INSAN.NEWS II Pangkep – 30 Agustus – 2025 – Apa yang sesungguhnya terbakar ketika kantor-kantor DPRD di sejumlah daerah dilalap api? Gedung, tentu saja. Tetapi yang lebih parah:
“Demokrasi kita yang sudah lama busuk. Api massa hanya menyambar tembok, sementara api pengkhianatan politik telah lama menyambar nurani para wakil rakyat”.
Mari kita bicara jujur. DPRD di banyak daerah bukan lagi rumah rakyat, melainkan kantor cabang partai politik. Mereka yang duduk di kursi empuk itu lebih sibuk melayani garis partai, menjaga kepentingan eksekutif, atau mengurus proyek bersama pengusaha, daripada mendengarkan suara konstituennya. Representasi berubah jadi transaksi. Demokrasi direduksi jadi kalkulator uang dan kursi.
Jadi, jangan salahkan rakyat bila frustrasi meledak. Jangan pura-pura kaget ketika amarah menjelma api. Sebab suara rakyat sudah lama dipendam, dipotong, dipelintir, dan dibungkam. Yang tersisa hanyalah bara, menunggu kesempatan untuk meledak.
Tetapi mari tegaskan:
“Membakar gedung DPRD tidak akan membakar oligarki yang berakar di tubuh politik kita”. Justru, aksi anarkis memberi bahan bakar baru bagi elite untuk menutup ruang aspirasi dengan dalih keamanan. Negara kembali punya alasan untuk mengerahkan represi, sementara tuntutan substantif rakyat terkubur di balik berita “kantor terbakar”.
Masalah kita bukan pada amarah rakyat, melainkan pada kebusukan sistem politik. Partai-partai gagal menjalankan fungsi representasi. DPRD dipenuhi politisi yang lahir bukan dari rahim rakyat, melainkan dari rahim modal. Kursi dewan dibeli, bukan diperjuangkan. Tidak heran jika kebijakan publik lebih akrab dengan kepentingan pengusaha tambang, kontraktor, dan investor, daripada dengan petani yang kehilangan tanah atau buruh yang gajinya dirampas murah.
Di sinilah krisis paling gawat:
“Rakyat kehilangan kepercayaan, sementara elite kehilangan rasa malu. Demokrasi berubah jadi panggung oligarki, rakyat hanya figuran lima tahunan di bilik suara”.
Api memang bisa melalap gedung DPRD, tapi bukan itu yang harus dibakar. Yang harus kita bakar adalah kesadaran kolektif bahwa sistem politik yang dikuasai oligarki ini hanya bisa diubah lewat kekuatan rakyat yang terorganisir, disiplin, dan cerdas.
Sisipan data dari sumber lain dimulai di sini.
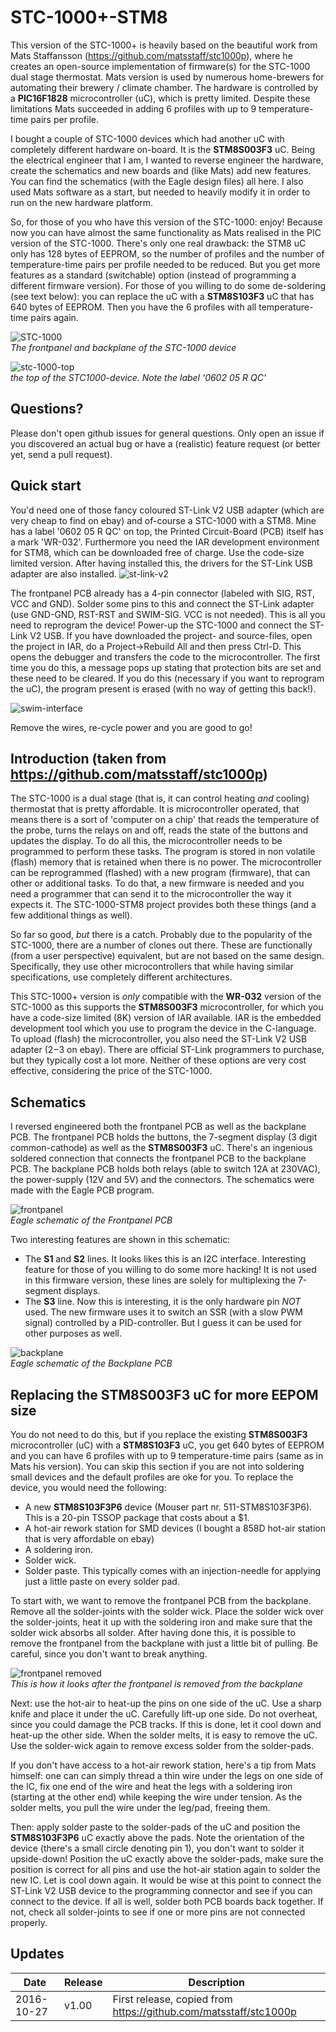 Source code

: STC\-1000+\-STM8
==========

This version of the STC\-1000+ is heavily based on the beautiful work from Mats Staffansson (https://github.com/matsstaff/stc1000p), where he creates an open-source implementation of firmware(s) for the STC\-1000 dual stage thermostat.
Mats version is used by numerous home-brewers for automating their brewery / climate chamber. The hardware is controlled by a **PIC16F1828** microcontroller (uC), which is pretty limited. Despite these limitations Mats succeeded in
adding 6 profiles with up to 9 temperature-time pairs per profile.

I bought a couple of STC\-1000 devices which had another uC with completely different hardware on-board. It is the **STM8S003F3** uC. Being the electrical engineer that I am, I wanted to reverse engineer
the hardware, create the schematics and new boards and (like Mats) add new features. You can find the schematics (with the Eagle design files) all here. I also used Mats software as a start, but needed to heavily modify it in order
to run on the new hardware platform.

So, for those of you who have this version of the STC\-1000: enjoy! Because now you can have almost the same functionality as Mats realised in the PIC version of the STC\-1000. There's only one real drawback: the STM8 uC
only has 128 bytes of EEPROM, so the number of profiles and the number of temperature-time pairs per profile needed to be reduced. But you get more features as a standard (switchable) option (instead of programming a different firmware version). 
For those of you willing to do some de-soldering (see text below): you can replace the uC with a **STM8S103F3** uC that has 640 bytes of EEPROM. Then you have the 6 profiles with all temperature-time pairs again.

![STC-1000](img/frontpanel_backplane.jpg)<br>
*The frontpanel and backplane of the STC\-1000 device*

![stc-1000-top](img/stc1000_top.jpg)<br>
*the top of the STC1000\-device. Note the label '0602 05 R QC'*

Questions?
----------
Please don't open github issues for general questions. Only open an issue if you discovered an actual bug or have a (realistic) feature request (or better yet, send a pull request).

Quick start
-----------

You'd need one of those fancy coloured ST-Link V2 USB adapter (which are very cheap to find on ebay) and of-course a STC\-1000 with a STM8. Mine has a label '0602 05 R QC' on top, the Printed Circuit-Board (PCB) itself has a mark 'WR-032'. Furthermore you need
the IAR development environment for STM8, which can be downloaded free of charge. Use the code-size limited version. After having installed this, the drivers for the ST-Link USB adapter are also installed.
![st-link-v2](img/st_link_v2.png)

The frontpanel PCB already has a 4-pin connector (labeled with SIG, RST, VCC and GND). Solder some pins to this and connect the ST-Link adapter (use GND-GND, RST-RST and SWIM-SIG. VCC is not needed). This is all you need to reprogram the device! 
Power-up the STC\-1000 and connect the ST-Link V2 USB. 
If you have downloaded the project- and source-files, open the project in IAR, do a Project->Rebuild All and then press Ctrl-D. This opens the debugger and transfers the code to the microcontroller. The first time you do this, a message pops up stating that
protection bits are set and these need to be cleared. If you do this (necessary if you want to reprogram the uC), the program present is erased (with no way of getting this back!).

![swim-interface](img/swim_interface.jpg)

Remove the wires, re-cycle power and you are good to go!

Introduction (taken from https://github.com/matsstaff/stc1000p)
----------------------------------------------------------

The STC\-1000 is a dual stage (that is, it can control heating *and* cooling) thermostat that is pretty affordable. It is microcontroller operated, that means there is a sort of 'computer on a chip' that reads the temperature of the probe, turns the relays on and off, reads the state of the buttons and updates the display. 
To do all this, the microcontroller needs to be programmed to perform these tasks. The program is stored in non volatile (flash) memory that is retained when there is no power. The microcontroller can be reprogrammed (flashed) with a new program (firmware), that can other or additional tasks. 
To do that, a new firmware is needed and you need a programmer that can send it to the microcontroller the way it expects it. The STC\-1000\-STM8 project provides both these things (and a few additional things as well).

So far so good, *but* there is a catch. Probably due to the popularity of the STC\-1000, there are a number of clones out there. These are functionally (from a user perspective) equivalent, but are not based on the same design. 
Specifically, they use other microcontrollers that while having similar specifications, use completely different architectures. 

This STC\-1000+ version is *only* compatible with the **WR-032** version of the STC\-1000 as this supports the **STM8S003F3** microcontroller, for which you have a code-size limited (8K) version of IAR available. IAR is the embedded development tool which you use to program the device in the C-language.
To upload (flash) the microcontroller, you also need the ST-Link V2 USB adapter ($2-$3 on ebay). There are official ST-Link programmers to purchase, but they typically cost a lot more. Neither of these options are very cost effective, considering the price of the STC\-1000. 

Schematics
----------
I reversed engineered both the frontpanel PCB as well as the backplane PCB. The frontpanel PCB holds the buttons, the 7-segment display (3 digit common-cathode) as well as the **STM8S003F3** uC. There's an ingenious soldered connection that connects the frontpanel PCB to the backplane PCB. The backplane PCB holds both relays (able to switch 12A at 230VAC), the power-supply (12V and 5V) and the connectors. The schematics were made with the Eagle PCB program.

![frontpanel](img/schematics_frontpanel.png)<br>
*Eagle schematic of the Frontpanel PCB*

Two interesting features are shown in this schematic:
- The **S1** and **S2** lines. It looks likes this is an I2C interface. Interesting feature for those of you willing to do some more hacking! It is not used in this firmware version, these lines are solely for multiplexing the 7-segment displays.
- The **S3** line. Now this is interesting, it is the only hardware pin *NOT* used. The new firmware uses it to switch an SSR (with a slow PWM signal) controlled by a PID-controller. But I guess it can be used for other purposes as well.

![backplane](img/schematics_backplane.png)<br>
*Eagle schematic of the Backplane PCB*

Replacing the STM8S003F3 uC for more EEPOM size
-----------------------------------------------
You do not need to do this, but if you replace the existing **STM8S003F3** microcontroller (uC) with a **STM8S103F3** uC, you get 640 bytes of EEPROM and you can have 6 profiles with up to 9 temperature-time pairs (same as in Mats his version).
You can skip this section if you are not into soldering small devices and the default profiles are oke for you. To replace the device, you would need the following:
- A new **STM8S103F3P6** device (Mouser part nr. 511-STM8S103F3P6). This is a 20-pin TSSOP package that costs about a $1.
- A hot-air rework station for SMD devices (I bought a 858D hot-air station that is very affordable on ebay)
- A soldering iron.
- Solder wick.
- Solder paste. This typically comes with an injection-needle for applying just a little paste on every solder pad.

To start with, we want to remove the frontpanel PCB from the backplane. Remove all the solder-joints with the solder wick. Place the solder wick over the solder-joints, heat it up with the soldering iron and make sure that the solder wick absorbs all solder.
After having done this, it is possible to remove the frontpanel from the backplane with just a little bit of pulling. Be careful, since you don't want to break anything.

![frontpanel removed](img/frontpanel_bottom_view.jpg)<br>
*This is how it looks after the frontpanel is removed from the backplane*

Next: use the hot-air to heat-up the pins on one side of the uC. Use a sharp knife and place it under the uC. Carefully lift-up one side. Do not overheat, since you could damage the PCB tracks. If this is done, let it cool down and heat-up the other side. When the solder melts, it is easy to remove the uC. Use the solder-wick again to remove excess solder from the solder-pads.

If you don't have access to a hot-air rework station, here's a tip from Mats himself: one can can simply thread a thin wire under the legs on one side of the IC, fix one end of the wire and heat the legs with a soldering iron (starting at the other end) while keeping the wire under tension. As the solder melts, you pull the wire under the leg/pad, freeing them.

Then: apply solder paste to the solder-pads of the uC and position the **STM8S103F3P6** uC exactly above the pads. Note the orientation of the device (there's a small circle denoting pin 1), you don't want to solder it upside-down! Position the uC exactly above the solder-pads, make sure the position is correct for all pins and use the hot-air station again to solder the new IC. Let is cool down again. It would be wise at this point to connect the ST-Link V2 USB device to the programming connector and see if you can connect to the device. If all is well, solder both PCB boards back together. If not, check all solder-joints to see if one or more pins are not connected properly.

Updates
-------

|Date|Release|Description|
|----|-------|-----------|
|2016-10-27|v1.00|First release, copied from https://github.com/matsstaff/stc1000p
Bukan dengan amarah sesaat, melainkan dengan strategi yang membuat elite tidak bisa tidur nyenyak.
Kalau DPRD terus tuli, rakyat punya hak mengetuk pintu lebih keras. Tetapi ketukan itu harus berupa tekanan politik yang sistematis, aksi damai yang tidak bisa dipadamkan, dan gerakan moral yang lebih membakar daripada api bensin.
Demokrasi tidak akan diselamatkan dengan membakar gedung. Demokrasi hanya akan hidup kembali bila rakyat berani membakar kesadaran: bahwa kedaulatan sejati bukan di kursi dewan, melainkan di tangan rakyat sendiri.